Testing a temporary workaround.
Patch: https://gcc.gnu.org/ml/gcc-patches/2020-01/msg00381.html
(In reply to Martin Sebor from comment #1) > Created attachment 47612 [details] > Translation unit to reproduce the warning. > > Attached is a cjdns-v20.4 translation unit that reproduces the warning with > -O3 -Wall. > > For the record, here's what I replied to Jeff's report of the cjdns-v20.4 > warning. > > The code that triggers the warning is these two assignments to two > consecutive members of type unsigned char: > > header->unused = 0; > header->flags = 1; > > GCC turns them into this single vector assignment to the first of them, > overwriting both: > > vectp.336_252 = &header_139->flags; > MEM <vector(2) unsigned char> [(unsigned char *)vectp.336_252] = { 1, 0 }; > > The warning is working correctly, it's just not prepared for GCC to do the > sorts of transformations that are indistinguishable from invalid C code it > is designed to warn for. > > I think this is also behind the Fortran PR 92956 (see the test case in > comment 10). > > A possible workaround, if this is causing lots of false positives, is to > detect this vectorization pattern and suppress the warning for it. It seems > unlikely that it would the result of an accidental bug in the source code. > Then again, bugs are often in tricky code that tries to do something > "clever" and gets it wrong. > > Longer term, I think the robust solution is to distinguish these GCC > transformations from user code. It could be done by simply setting some > otherwise unused bit on the MEM_REF tree node used to represent them (this > is my comment #13 on PR 92956). But that's probably GCC 11 material. Another solution is to make the vectorizer not use &header_139->flags but instead &MEM[header_139 + offsetof(flags)].
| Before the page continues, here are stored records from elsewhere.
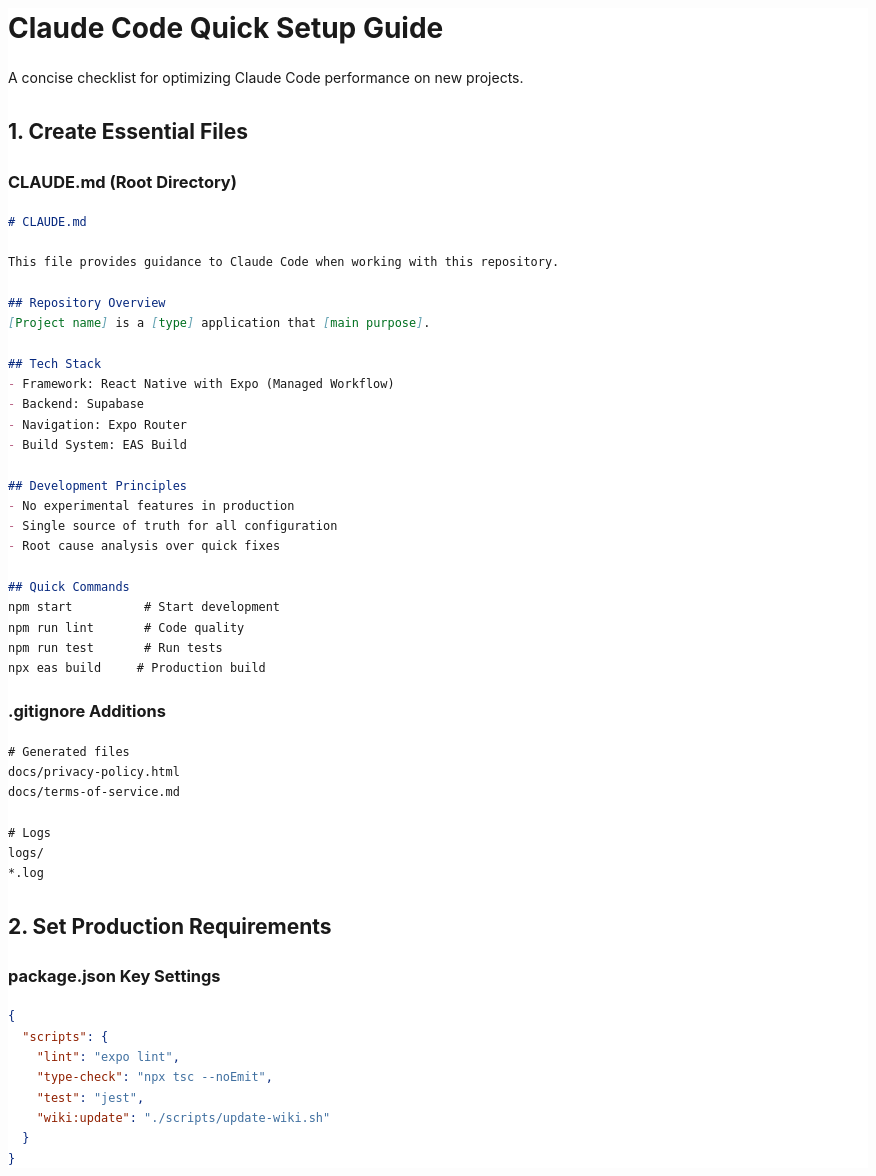 # Claude Code Quick Setup Guide

A concise checklist for optimizing Claude Code performance on new projects.

## 1. Create Essential Files

### **CLAUDE.md** (Root Directory)
```markdown
# CLAUDE.md

This file provides guidance to Claude Code when working with this repository.

## Repository Overview
[Project name] is a [type] application that [main purpose].

## Tech Stack
- Framework: React Native with Expo (Managed Workflow)
- Backend: Supabase
- Navigation: Expo Router
- Build System: EAS Build

## Development Principles
- No experimental features in production
- Single source of truth for all configuration
- Root cause analysis over quick fixes

## Quick Commands
npm start          # Start development
npm run lint       # Code quality
npm run test       # Run tests
npx eas build     # Production build
```

### **.gitignore** Additions
```
# Generated files
docs/privacy-policy.html
docs/terms-of-service.md

# Logs
logs/
*.log
```

## 2. Set Production Requirements

### **package.json** Key Settings
```json
{
  "scripts": {
    "lint": "expo lint",
    "type-check": "npx tsc --noEmit",
    "test": "jest",
    "wiki:update": "./scripts/update-wiki.sh"
  }
}
```
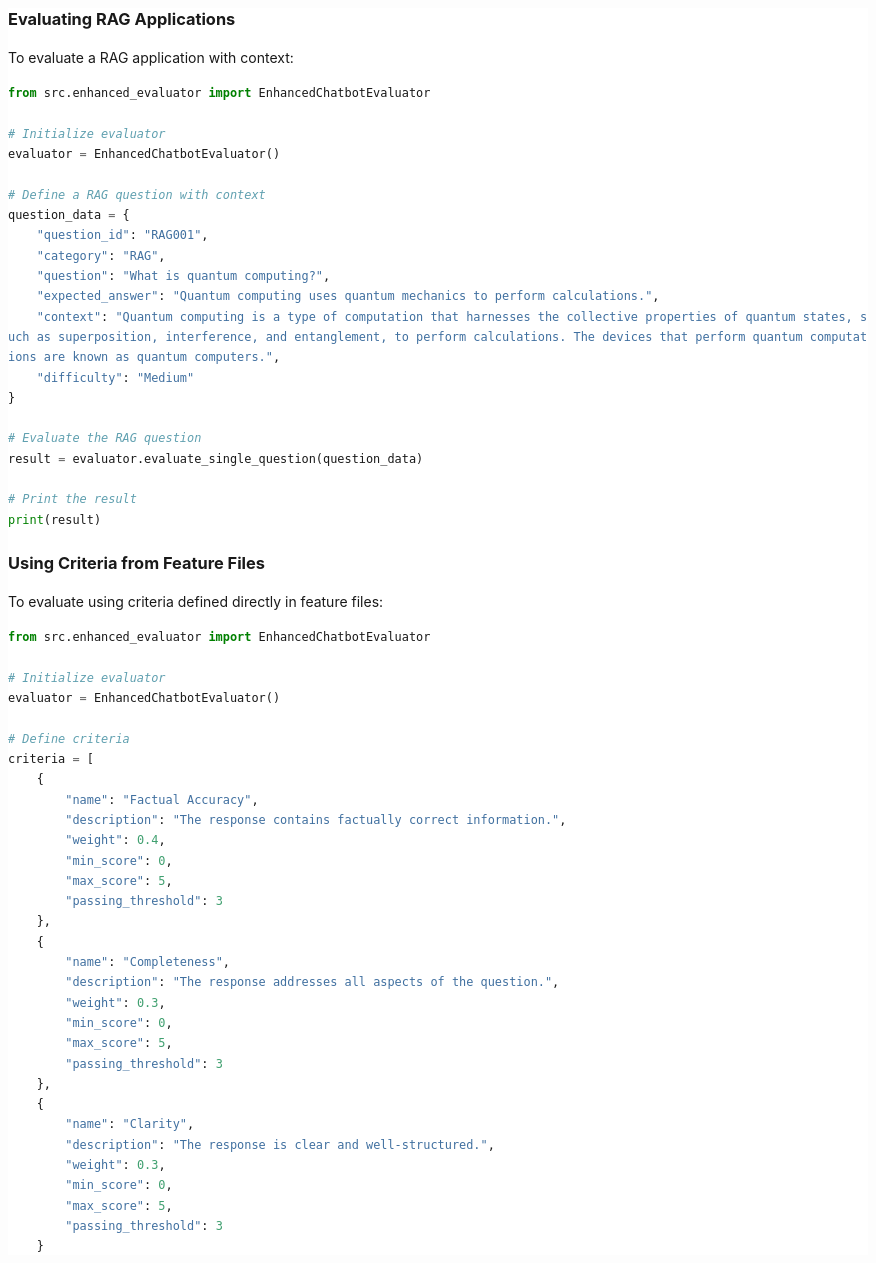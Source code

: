 ### Evaluating RAG Applications

To evaluate a RAG application with context:

```python
from src.enhanced_evaluator import EnhancedChatbotEvaluator

# Initialize evaluator
evaluator = EnhancedChatbotEvaluator()

# Define a RAG question with context
question_data = {
    "question_id": "RAG001",
    "category": "RAG",
    "question": "What is quantum computing?",
    "expected_answer": "Quantum computing uses quantum mechanics to perform calculations.",
    "context": "Quantum computing is a type of computation that harnesses the collective properties of quantum states, such as superposition, interference, and entanglement, to perform calculations. The devices that perform quantum computations are known as quantum computers.",
    "difficulty": "Medium"
}

# Evaluate the RAG question
result = evaluator.evaluate_single_question(question_data)

# Print the result
print(result)
```

### Using Criteria from Feature Files

To evaluate using criteria defined directly in feature files:

```python
from src.enhanced_evaluator import EnhancedChatbotEvaluator

# Initialize evaluator
evaluator = EnhancedChatbotEvaluator()

# Define criteria
criteria = [
    {
        "name": "Factual Accuracy",
        "description": "The response contains factually correct information.",
        "weight": 0.4,
        "min_score": 0,
        "max_score": 5,
        "passing_threshold": 3
    },
    {
        "name": "Completeness",
        "description": "The response addresses all aspects of the question.",
        "weight": 0.3,
        "min_score": 0,
        "max_score": 5,
        "passing_threshold": 3
    },
    {
        "name": "Clarity",
        "description": "The response is clear and well-structured.",
        "weight": 0.3,
        "min_score": 0,
        "max_score": 5,
        "passing_threshold": 3
    }
```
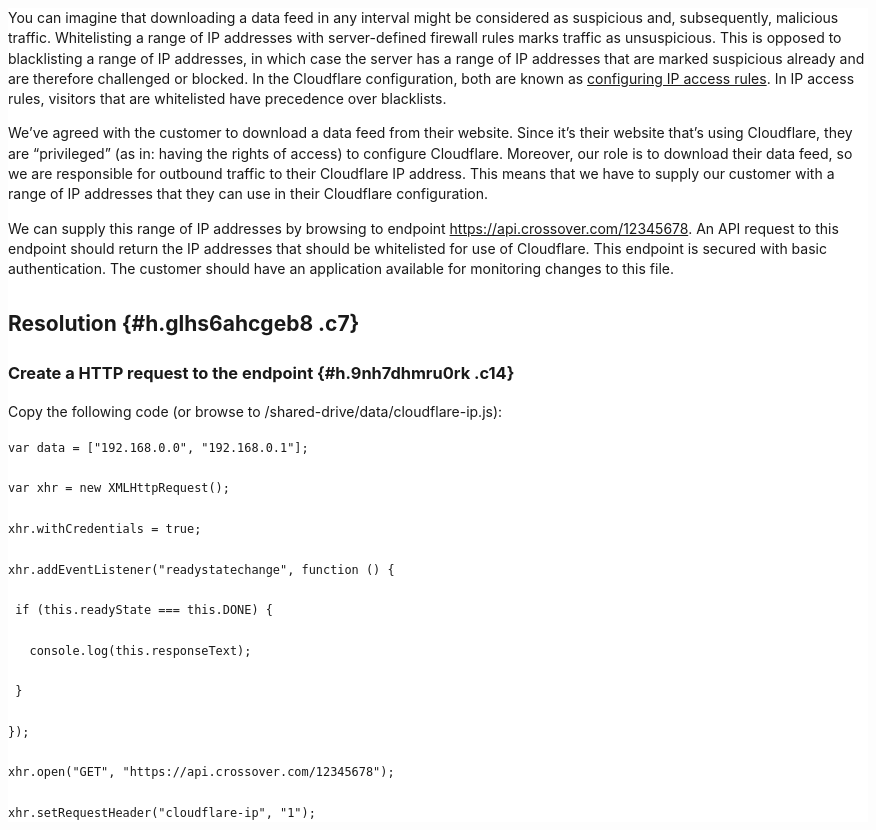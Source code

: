 You can imagine that downloading a data feed in any interval might be
considered as suspicious and, subsequently, malicious traffic.
Whitelisting a range of IP addresses with server-defined firewall rules
marks traffic as unsuspicious. This is opposed to blacklisting a range
of IP addresses, in which case the server has a range of IP addresses
that are marked suspicious already and are therefore challenged or
blocked. In the Cloudflare configuration, both are known as [configuring
IP access
rules](https://www.google.com/url?q=https://support.cloudflare.com/hc/en-us/articles/217074967-Configuring-IP-Access-Rules&sa=D&ust=1587533068987000).
In IP access rules, visitors that are whitelisted have precedence over
blacklists.

We’ve agreed with the customer to download a data feed from their
website. Since it’s their website that’s using Cloudflare, they are
“privileged” (as in: having the rights of access) to configure
Cloudflare. Moreover, our role is to download their data feed, so we are
responsible for outbound traffic to their Cloudflare IP address. This
means that we have to supply our customer with a range of IP addresses
that they can use in their Cloudflare configuration.

We can supply this range of IP addresses by browsing to endpoint
https://api.crossover.com/12345678. An API request to this endpoint
should return the IP addresses that should be whitelisted for use of
Cloudflare. This endpoint is secured with basic authentication. The
customer should have an application available for monitoring changes to
this file.

Resolution {#h.glhs6ahcgeb8 .c7}
----------

### Create a HTTP request to the endpoint {#h.9nh7dhmru0rk .c14}

Copy the following code (or browse to
/shared-drive/data/cloudflare-ip.js):

    var data = ["192.168.0.0", "192.168.0.1"];                               
                                                                        
    var xhr = new XMLHttpRequest();                                          
                                                                            
    xhr.withCredentials = true;                                              
                                                                            
    xhr.addEventListener("readystatechange", function () {                   
                                                                            
     if (this.readyState === this.DONE) {                                    
                                                                            
       console.log(this.responseText);                                       
                                                                            
     }                                                                       
                                                                            
    });                                                                      
                                                                            
    xhr.open("GET", "https://api.crossover.com/12345678");                   
                                                                            
    xhr.setRequestHeader("cloudflare-ip", "1");                              
                                                                            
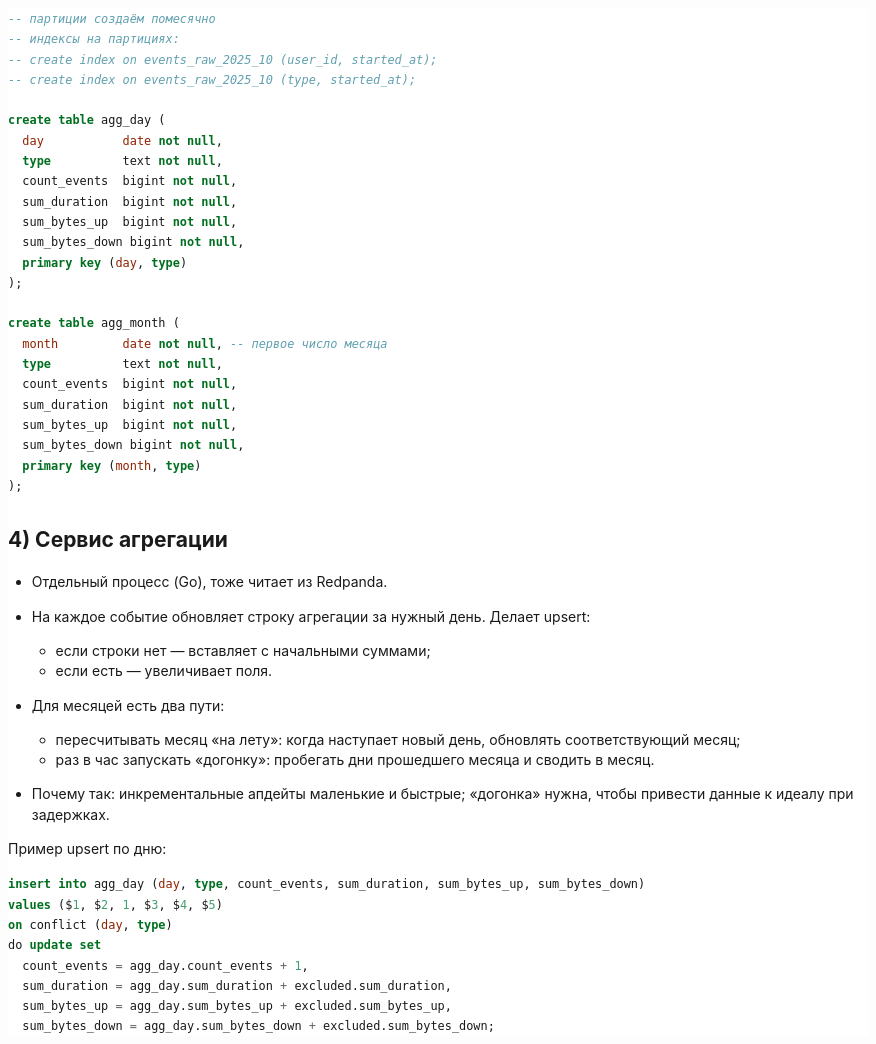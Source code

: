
 ```sql
-- партиции создаём помесячно
-- индексы на партициях:
-- create index on events_raw_2025_10 (user_id, started_at);
-- create index on events_raw_2025_10 (type, started_at);

create table agg_day (
  day           date not null,
  type          text not null,
  count_events  bigint not null,
  sum_duration  bigint not null,
  sum_bytes_up  bigint not null,
  sum_bytes_down bigint not null,
  primary key (day, type)
);

create table agg_month (
  month         date not null, -- первое число месяца
  type          text not null,
  count_events  bigint not null,
  sum_duration  bigint not null,
  sum_bytes_up  bigint not null,
  sum_bytes_down bigint not null,
  primary key (month, type)
);
```

## 4) Сервис агрегации

* Отдельный процесс (Go), тоже читает из Redpanda.
* На каждое событие обновляет строку агрегации за нужный день.
  Делает upsert:

    * если строки нет — вставляет с начальными суммами;
    * если есть — увеличивает поля.
* Для месяцей есть два пути:

    * пересчитывать месяц «на лету»: когда наступает новый день, обновлять соответствующий месяц;
    * раз в час запускать «догонку»: пробегать дни прошедшего месяца и сводить в месяц.
* Почему так: инкрементальные апдейты маленькие и быстрые; «догонка» нужна, чтобы привести данные к идеалу при задержках.

Пример upsert по дню:

```sql
insert into agg_day (day, type, count_events, sum_duration, sum_bytes_up, sum_bytes_down)
values ($1, $2, 1, $3, $4, $5)
on conflict (day, type)
do update set
  count_events = agg_day.count_events + 1,
  sum_duration = agg_day.sum_duration + excluded.sum_duration,
  sum_bytes_up = agg_day.sum_bytes_up + excluded.sum_bytes_up,
  sum_bytes_down = agg_day.sum_bytes_down + excluded.sum_bytes_down;
```
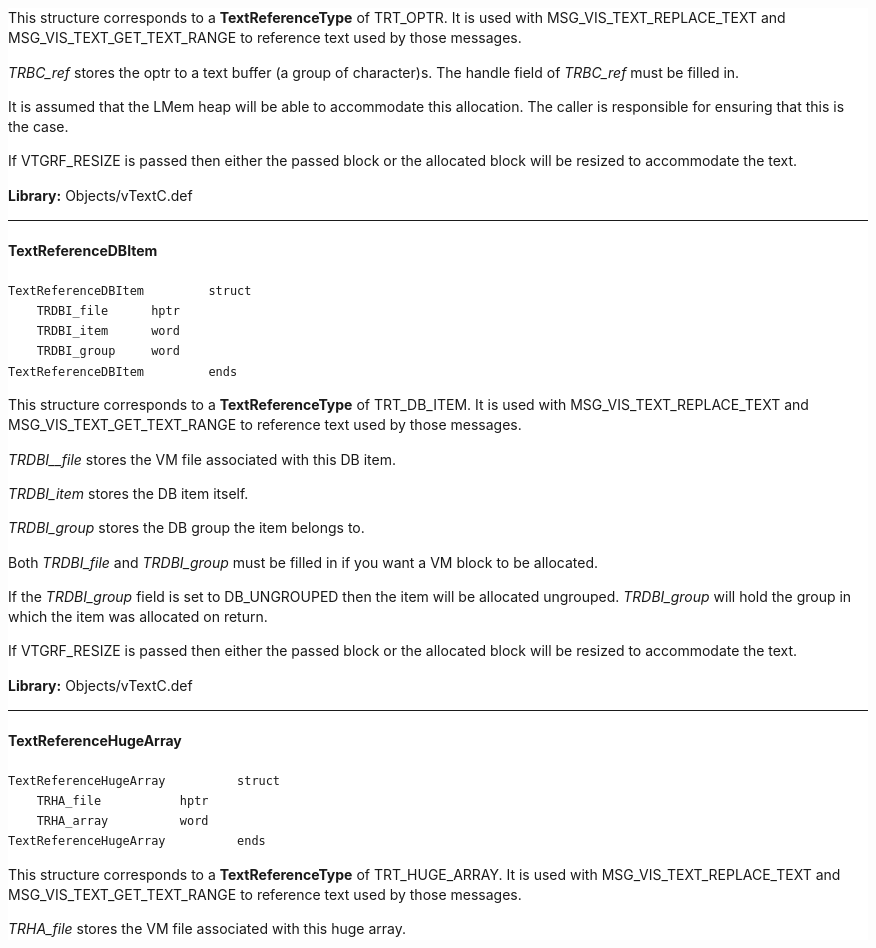 This structure corresponds to a **TextReferenceType** of TRT_OPTR. It is 
used with MSG_VIS_TEXT_REPLACE_TEXT and 
MSG_VIS_TEXT_GET_TEXT_RANGE to reference text used by those messages.

*TRBC_ref* stores the optr to a text buffer (a group of character)s. The handle 
field of *TRBC_ref* must be filled in. 

It is assumed that the LMem heap will be able to accommodate this 
allocation. The caller is responsible for ensuring that this is the case.

If VTGRF_RESIZE is passed then either the passed block or the allocated 
block will be resized to accommodate the text.

**Library:** Objects/vTextC.def

----------
#### TextReferenceDBItem
	TextReferenceDBItem			struct
		TRDBI_file		hptr
		TRDBI_item		word
		TRDBI_group		word
	TextReferenceDBItem			ends

This structure corresponds to a **TextReferenceType** of TRT_DB_ITEM. It is 
used with MSG_VIS_TEXT_REPLACE_TEXT and 
MSG_VIS_TEXT_GET_TEXT_RANGE to reference text used by those messages.

*TRDBI__file* stores the VM file associated with this DB item.

*TRDBI_item* stores the DB item itself.

*TRDBI_group* stores the DB group the item belongs to.

Both *TRDBI_file* and *TRDBI_group* must be filled in if you want a VM block to 
be allocated.

If the *TRDBI_group* field is set to DB_UNGROUPED then the item will be 
allocated ungrouped. *TRDBI_group* will hold the group in which the item 
was allocated on return.

If VTGRF_RESIZE is passed then either the passed block or the allocated 
block will be resized to accommodate the text.

**Library:** Objects/vTextC.def

----------
#### TextReferenceHugeArray
	TextReferenceHugeArray			struct
		TRHA_file			hptr
		TRHA_array			word
	TextReferenceHugeArray			ends

This structure corresponds to a **TextReferenceType** of TRT_HUGE_ARRAY. 
It is used with MSG_VIS_TEXT_REPLACE_TEXT and 
MSG_VIS_TEXT_GET_TEXT_RANGE to reference text used by those messages.

*TRHA_file* stores the VM file associated with this huge array.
Author: msebor Date: Thu Jan 9 11:59:41 2020 New Revision: 280041 URL: https://gcc.gnu.org/viewcvs?rev=280041&root=gcc&view=rev Log: PR middle-end/93200 - spurious -Wstringop-overflow due to assignment vectorization to multiple members PR fortran/92956 - 'libgomp.fortran/examples-4/async_target-2.f90' fails with offloading due to bogus -Wstringop-overflow warning gcc/testsuite/ChangeLog: PR middle-end/93200 * gcc.dg/Wstringop-overflow-30.c: New test. gcc/ChangeLog: PR middle-end/93200 PR fortran/92956 * builtins.c (compute_objsize): Avoid handling MEM_REFs of vector type. Added: trunk/gcc/testsuite/gcc.dg/Wstringop-overflow-30.c Modified: trunk/gcc/ChangeLog trunk/gcc/builtins.c trunk/gcc/testsuite/ChangeLog
The warning has been temporarily suppressed for these cases, until a longer term solution is put in place.